ST 156 was Widely Distributed in the A. baumannii Strains

MLST results from Acinetobacter strains showed 27 STs, of which the most prevalent was ST 156, at 27.27% (24/88), followed by ST 132, 7.95% (7/88); STs 1296 and 282, 5.68% (5/88); STs 2, 1285, and 1314, 4.54% (4/88); STs 338, 462, 667, and 1166, 3.41% (3/88); STs 20, 206, 398, 1072, 1094, 1312, and 1328, 2.27% (2/88); and STs 163, 744, 870, 907, 1256, 1264, 1277, 1281, and 1468, 1.14% (1/88).

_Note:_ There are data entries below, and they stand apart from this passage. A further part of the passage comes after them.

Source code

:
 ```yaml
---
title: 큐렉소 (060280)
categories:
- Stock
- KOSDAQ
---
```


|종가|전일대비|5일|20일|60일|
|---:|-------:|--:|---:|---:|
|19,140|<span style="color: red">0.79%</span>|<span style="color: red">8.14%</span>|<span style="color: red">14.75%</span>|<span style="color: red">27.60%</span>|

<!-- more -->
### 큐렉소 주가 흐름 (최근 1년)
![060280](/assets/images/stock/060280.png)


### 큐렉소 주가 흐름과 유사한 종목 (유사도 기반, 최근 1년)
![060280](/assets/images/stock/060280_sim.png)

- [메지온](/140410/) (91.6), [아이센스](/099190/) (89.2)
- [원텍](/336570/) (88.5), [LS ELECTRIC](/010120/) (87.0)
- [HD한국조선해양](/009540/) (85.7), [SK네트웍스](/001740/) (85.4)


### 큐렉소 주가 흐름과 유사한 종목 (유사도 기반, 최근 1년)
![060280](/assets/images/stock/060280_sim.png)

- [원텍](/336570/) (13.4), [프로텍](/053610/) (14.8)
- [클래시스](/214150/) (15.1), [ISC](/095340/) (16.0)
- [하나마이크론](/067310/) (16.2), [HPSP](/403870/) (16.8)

The relationships between the STs obtained in this study were analyzed through eBURST, which found that they belong to 12 clonal complexes (CC20, CC64, CC79, CC132, CC163, CC214, CC462, CC629, CC782, CC1094, CC1264, and CC2), and the last clonal complex (CC2) harbored most of the STs (Figure 3; Supplementary Table 1). The results obtained with MLST remained correlated with the data generated data through the other typing tools used in this study. The strains that presented the same plasmid, pulsotype, and resistance profiles also showed the same STs. Two inconsistencies were found between the PFGE and MLST results; more than one ST in the strains grouped into 17 and 21 pulsotypes, suggesting the presence of different strains in the same pulsotype.

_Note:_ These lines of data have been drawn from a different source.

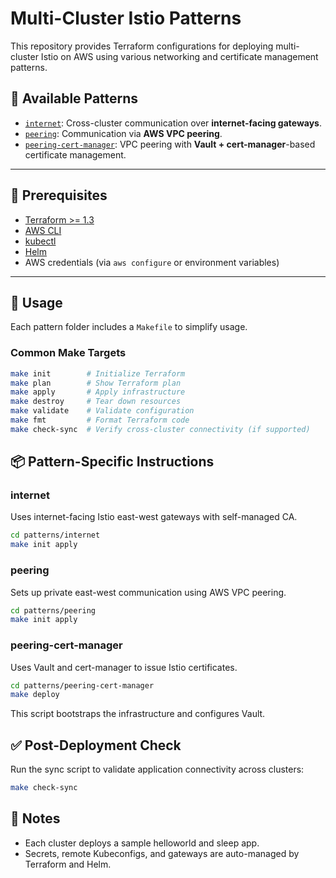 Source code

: # Multi-Cluster Istio Patterns

This repository provides Terraform configurations for deploying multi-cluster Istio on AWS using various networking and certificate management patterns.

## 📁 Available Patterns

- [`internet`](patterns/internet): Cross-cluster communication over **internet-facing gateways**.
- [`peering`](patterns/peering): Communication via **AWS VPC peering**.
- [`peering-cert-manager`](patterns/peering-cert-manager): VPC peering with **Vault + cert-manager**-based certificate management.

---

## 🔧 Prerequisites

- [Terraform >= 1.3](https://developer.hashicorp.com/terraform)
- [AWS CLI](https://docs.aws.amazon.com/cli/latest/userguide/install-cliv2.html)
- [kubectl](https://kubernetes.io/docs/tasks/tools/)
- [Helm](https://helm.sh/docs/intro/install/)
- AWS credentials (via `aws configure` or environment variables)

---

## 🚀 Usage

Each pattern folder includes a `Makefile` to simplify usage.

### Common Make Targets

```bash
make init        # Initialize Terraform
make plan        # Show Terraform plan
make apply       # Apply infrastructure
make destroy     # Tear down resources
make validate    # Validate configuration
make fmt         # Format Terraform code
make check-sync  # Verify cross-cluster connectivity (if supported)
```

## 📦 Pattern-Specific Instructions

### internet

Uses internet-facing Istio east-west gateways with self-managed CA.

```bash
cd patterns/internet
make init apply
```

### peering

Sets up private east-west communication using AWS VPC peering.

```bash
cd patterns/peering
make init apply
```

### peering-cert-manager

Uses Vault and cert-manager to issue Istio certificates.

```bash
cd patterns/peering-cert-manager
make deploy
```

This script bootstraps the infrastructure and configures Vault.

## ✅ Post-Deployment Check

Run the sync script to validate application connectivity across clusters:

```bash
make check-sync
```

## 📎 Notes

- Each cluster deploys a sample helloworld and sleep app.
- Secrets, remote Kubeconfigs, and gateways are auto-managed by Terraform and Helm.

In relation to the A. pittii strains, three STs (206, 667, and 870) were identified and regarding the A. nosocomialis strains, two STs (1166 and 1264) were identified (Figure 3; Supplementary Table 1). Interestingly, ST 1166 identified in A. nosocomialis (strains 330BC and 62D) has been described for A. baumannii, and according to the pulsotypes, these strains showed a macrorestriction pattern related to A. baumannii strains (pulsotypes 10 and 13). A. nosocomialis ST 1264 was associated with CC1264, while in A. pittii, only ST 667 was found in CC21; the other ST has not been associated with a CC.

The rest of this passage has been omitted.